**Activity**.
The expected answer is the set of lines in the data below between the line holding "В проекте использован" and the line holding "Так же, так", inclusive, written out exactly.
··· Exercise inputs
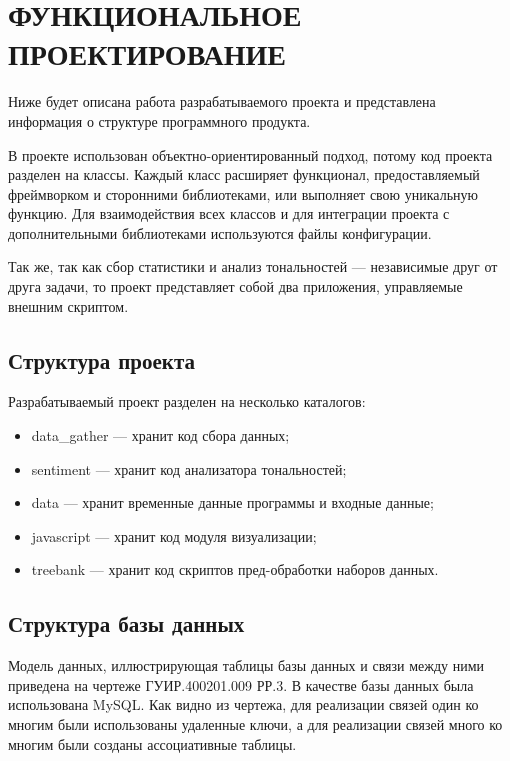 \section{ФУНКЦИОНАЛЬНОЕ ПРОЕКТИРОВАНИЕ}
 \label{sec:functional}
Ниже будет описана работа разрабатываемого проекта и представлена информация о структуре программного продукта.

В проекте использован объектно-ориентированный подход, потому код проекта разделен на классы. Каждый класс расширяет функционал, предоставляемый фреймворком и сторонними библиотеками, или выполняет свою уникальную функцию. Для взаимодействия всех классов и для интеграции проекта с дополнительными библиотеками используются файлы конфигурации.

Так же, так как сбор статистики и анализ тональностей --- независимые друг от друга задачи, то проект представляет собой два приложения, управляемые внешним скриптом.
\subsection{Структура проекта}
Разрабатываемый проект разделен на несколько каталогов:
\begin{itemize}
\item data\_gather --- хранит код сбора данных;
\item sentiment --- хранит код анализатора тональностей;
\item data --- хранит временные данные программы и входные данные;
\item javascript --- хранит код модуля визуализации;
\item treebank --- хранит код скриптов пред-обработки наборов данных.
\end{itemize}
\subsection{Структура базы данных}
Модель данных, иллюстрирующая таблицы базы данных и связи между ними приведена на чертеже ГУИР.400201.009 РР.3. В качестве базы данных была использована MySQL\@. Как видно из чертежа, для реализации связей один ко многим были использованы удаленные ключи, а для реализации связей много ко многим были созданы ассоциативные таблицы.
······
**Task response**.
В проекте использован объектно-ориентированный подход, потому код проекта разделен на классы. Каждый класс расширяет функционал, предоставляемый фреймворком и сторонними библиотеками, или выполняет свою уникальную функцию. Для взаимодействия всех классов и для интеграции проекта с дополнительными библиотеками используются файлы конфигурации.

Так же, так как сбор статистики и анализ тональностей --- независимые друг от друга задачи, то проект представляет собой два приложения, управляемые внешним скриптом.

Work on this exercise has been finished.